Stres ile başa çıkmak
Yüksek kortizol – stres ile kortizol hormonu üretimi aşırı artar ve bu kronik bir hal alırsa, sağlık için zararlı olduğu kadar vücut kompozisyonunu da olumsuz yönde etkiler. Kortizol hormonunun fazlalığı, vücutta özellikle karın ve ensede yağ birikiminin ve şişmanlığın nedenidir.
Stres altında iken, her zamankinden daha fazla yeme eğiliminde olursunuz. Stresinizi azaltmaya çalışın.

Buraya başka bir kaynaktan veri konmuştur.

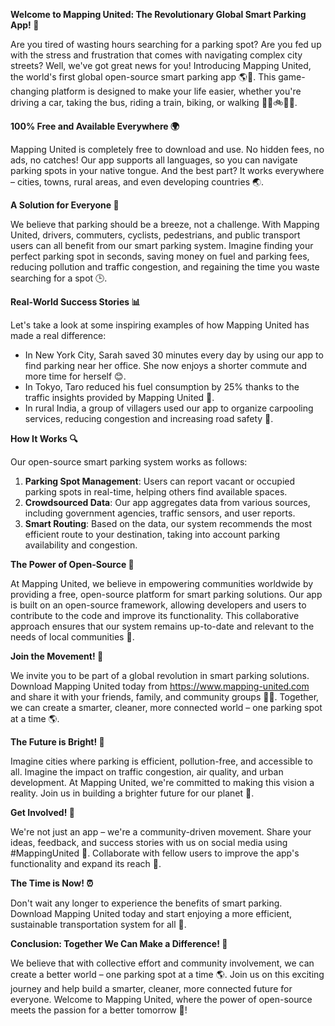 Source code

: **Welcome to Mapping United: The Revolutionary Global Smart Parking App! 🚀**

Are you tired of wasting hours searching for a parking spot? Are you fed up with the stress and frustration that comes with navigating complex city streets? Well, we've got great news for you! Introducing Mapping United, the world's first global open-source smart parking app 🌎👥. This game-changing platform is designed to make your life easier, whether you're driving a car, taking the bus, riding a train, biking, or walking 🚗🚌🚲🏃‍♂️.

**100% Free and Available Everywhere 🌍**

Mapping United is completely free to download and use. No hidden fees, no ads, no catches! Our app supports all languages, so you can navigate parking spots in your native tongue. And the best part? It works everywhere – cities, towns, rural areas, and even developing countries 🌏.

**A Solution for Everyone 🤝**

We believe that parking should be a breeze, not a challenge. With Mapping United, drivers, commuters, cyclists, pedestrians, and public transport users can all benefit from our smart parking system. Imagine finding your perfect parking spot in seconds, saving money on fuel and parking fees, reducing pollution and traffic congestion, and regaining the time you waste searching for a spot 🕒.

**Real-World Success Stories 📊**

Let's take a look at some inspiring examples of how Mapping United has made a real difference:

* In New York City, Sarah saved 30 minutes every day by using our app to find parking near her office. She now enjoys a shorter commute and more time for herself 😊.
* In Tokyo, Taro reduced his fuel consumption by 25% thanks to the traffic insights provided by Mapping United 🚀.
* In rural India, a group of villagers used our app to organize carpooling services, reducing congestion and increasing road safety 🌈.

**How It Works 🔍**

Our open-source smart parking system works as follows:

1. **Parking Spot Management**: Users can report vacant or occupied parking spots in real-time, helping others find available spaces.
2. **Crowdsourced Data**: Our app aggregates data from various sources, including government agencies, traffic sensors, and user reports.
3. **Smart Routing**: Based on the data, our system recommends the most efficient route to your destination, taking into account parking availability and congestion.

**The Power of Open-Source 🌟**

At Mapping United, we believe in empowering communities worldwide by providing a free, open-source platform for smart parking solutions. Our app is built on an open-source framework, allowing developers and users to contribute to the code and improve its functionality. This collaborative approach ensures that our system remains up-to-date and relevant to the needs of local communities 🤝.

**Join the Movement! 💪**

We invite you to be part of a global revolution in smart parking solutions. Download Mapping United today from https://www.mapping-united.com and share it with your friends, family, and community groups 📱👥. Together, we can create a smarter, cleaner, more connected world – one parking spot at a time 🌎.

**The Future is Bright! 💫**

Imagine cities where parking is efficient, pollution-free, and accessible to all. Imagine the impact on traffic congestion, air quality, and urban development. At Mapping United, we're committed to making this vision a reality. Join us in building a brighter future for our planet 🌟.

**Get Involved! 🔴**

We're not just an app – we're a community-driven movement. Share your ideas, feedback, and success stories with us on social media using #MappingUnited 📱. Collaborate with fellow users to improve the app's functionality and expand its reach 🤝.

**The Time is Now! ⏰**

Don't wait any longer to experience the benefits of smart parking. Download Mapping United today and start enjoying a more efficient, sustainable transportation system for all 🌟.

**Conclusion: Together We Can Make a Difference! 💖**

We believe that with collective effort and community involvement, we can create a better world – one parking spot at a time 🌎. Join us on this exciting journey and help build a smarter, cleaner, more connected future for everyone. Welcome to Mapping United, where the power of open-source meets the passion for a better tomorrow 💪! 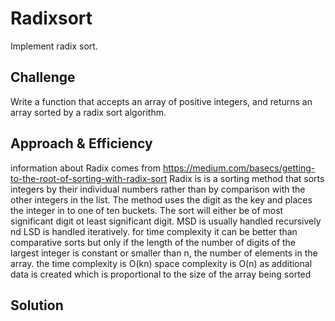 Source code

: # Radixsort


Implement radix sort.

## Challenge

Write a function that accepts an array of positive integers, and returns an array sorted by a radix sort algorithm.

## Approach & Efficiency

information about Radix comes from https://medium.com/basecs/getting-to-the-root-of-sorting-with-radix-sort
Radix is is a sorting method that sorts integers by their individual numbers rather than by comparison with the other integers in the list.  The method uses the digit as the key and places the integer in to one of ten buckets.  The sort will either be of most significant digit ot least significant digit.  MSD is usually handled recursively nd LSD is handled iteratively.
for time complexity it can be better than comparative sorts but only if the length of the number of digits of the largest integer is constant or smaller than n, the number of
elements in the array.
the time complexity is O(kn)
space complexity is O(n) as additional data is created which is proportional to the size of the array being sorted

## Solution

<!-- Embedded whiteboard image -->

Strese girdiğinizde sürekli yiyorsanız, bilinçli olarak bu kalıptan kaçınmalısınız, stresi yönetmek için yemeğe bağlı bir model geliştirmek yerine, kendinizi rahatlatacak çözümler üretmelisiniz. Düzensiz uykunun da kilo almayı tetikleyici etkisi olur. Uyku düzeninize de dikkat etmelisiniz; uykusuzluk aşırı gerginliğe ve aşırı yeme isteğini tetikler, metabolizmanızı da yavaşlatır. Temiz havada bol bol yürüyüş yapmalı aktif bir yaşamı benimsemelisiniz. Düzenli egzersiz yaparak hem metabolizmanızı hızlandırır, hem de iştahınızın kontrol edebilirsiniz.
Düzenli egzersiz, stresin zararlı etkilerini azaltmaya yardımcı olabilir
O halde, egzersiz ile kalori yakarak sürdürülebilir bir kalori açığı oluşturmak, kilo verme sürecinde önemlidir. Egzersizin, kilo kaybının yanı sıra metabolik değişikliklerle, örneğin; insülin direnci, kortizol etkilerine, ruh hali ve stres düzeyleri ile uyku düzenine de olumlu etkileri olur.